Serpa explains, “The legislation I introduced earlier this year was a direct response to a recommendation from the annual Small Business Economic Summit. Through the summit, businesses had identified the current boiler inspection process as being expensive and cumbersome. The Chafee administration shares my belief that we need to make it easier for businesses to grow and succeed in Rhode Island. The amended bill that is in progress is the result of the administration’s willingness to listen and respond to the needs of small business.”
At this time, the state charges $120 for a biennial inspection—reflecting two annual $60 fee assessments. The workgroup has suggested that, in fairness to impacted employers, only one fee should be assessed per inspection, reducing the cost to $60 per inspection. The Department of Labor and Training is currently revamping existing regulation to reflect the new fee structure, effective July 1st of this year. According to Director Fogarty, the department plans to create additional revisions to the regulations once Representative Serpa’s legislation is passed.Director Fogarty adds, “These suggested changes to our current policies in no way affect the department’s attitude toward the importance of boiler safety. All 50 states safeguard the use of boilers and pressure vessels. In fact, every year, our department investigators identify approximately 80 pressure vessels with safety problems that, had they not been corrected, could have resulted in serious injuries to the public.”

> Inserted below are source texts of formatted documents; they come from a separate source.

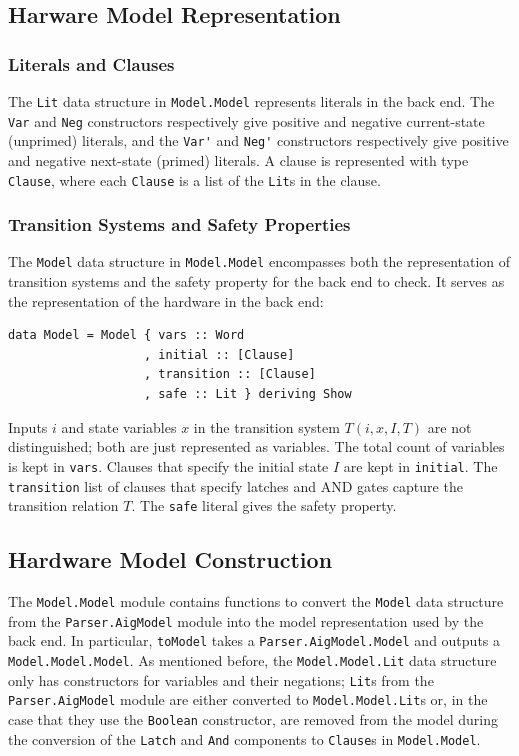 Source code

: \documentclass[12pt,a4paper,twoside,openright]{report}
\begin{document}
{{\subsection{Harware Model Representation}
\subsubsection{Literals and Clauses}
The \verb,Lit, data structure in \verb,Model.Model, represents literals in
the back end.
The \verb,Var, and \verb,Neg, constructors respectively give positive and negative
current-state (unprimed) literals, and the \verb,Var', and \verb,Neg', constructors
respectively give positive and negative next-state (primed) literals.
A clause is represented with type \verb,Clause,, where each \verb,Clause, is a
list of the \verb,Lit,s in the clause.

\subsubsection{Transition Systems and Safety Properties}
The \verb,Model, data structure in \verb,Model.Model, encompasses both
the representation of transition systems and the safety property for the back end to check.
It serves as the representation of the hardware in the back end:
\begin{lstlisting}
data Model = Model { vars :: Word
                   , initial :: [Clause]
                   , transition :: [Clause]
                   , safe :: Lit } deriving Show
\end{lstlisting}

Inputs $i$ and state variables $x$ in the transition system $T(i,x,I,T)$
are not distinguished; both are just represented as variables.
The total count of variables is kept in \verb,vars,.
Clauses that specify the initial state $I$ are kept in \verb,initial,.
The \verb,transition, list of clauses that specify latches and AND
gates capture the transition relation $T$.
The \verb,safe, literal gives the safety property.

\subsection{Hardware Model Construction}

The \verb,Model.Model, module contains functions to convert the \verb,Model, data
structure from the \verb,Parser.AigModel, module into the model representation
used by the back end. In particular, \verb,toModel, takes a \verb,Parser.AigModel.Model,
and outputs a \verb,Model.Model.Model,. As mentioned before, the \verb,Model.Model.Lit,
data structure only has constructors for variables and their negations; \verb,Lit,s from
the \verb,Parser.AigModel, module are either converted to \verb,Model.Model.Lit,s or, in the case
that they use the \verb,Boolean, constructor, are removed from the model during the conversion of
the \verb,Latch, and \verb,And, components to \verb,Clause,s in \verb,Model.Model,.

}}
\end{document}
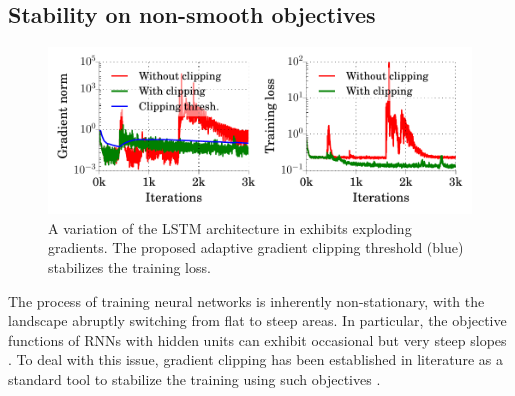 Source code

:\subsection{Stability on non-smooth objectives}
\label{sec:stability}

\begin{figure}
\centering
  \includegraphics[width=\linewidth]{experiment_results/clipping_example.pdf} 
\caption{A variation of the LSTM architecture in \citep{zhu2016trained} exhibits exploding gradients.
The proposed adaptive gradient clipping threshold (blue) stabilizes the training loss.}
\label{fig:stability}
\end{figure}

The process of training neural networks is inherently non-stationary, with the landscape abruptly switching from flat to steep areas. 
In particular, the objective functions of RNNs with hidden units can exhibit occasional but very steep slopes \citep{pascanu2013difficulty,szegedy2013intriguing}.
To deal with this issue, gradient clipping has been established in literature as a standard tool to stabilize the training using such objectives \citep{pascanu2013difficulty,Goodfellow-et-al-2016,gehring2017convolutional}.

ABOUT DLT: The RI Department of Labor and Training offers employment services, educational services and economic opportunity to both individuals and employers. DLT protects Rhode Island’s workforce by enforcing labor laws, prevailing wage rates and workplace health and safety standards. The department also provides temporary income support to unemployed and temporarily disabled workers. For more information on the programs and services available to all Rhode Islanders, please call the RI Department of Labor and Training at (401) 462-8000 or visit the web site at www.dlt.ri.gov.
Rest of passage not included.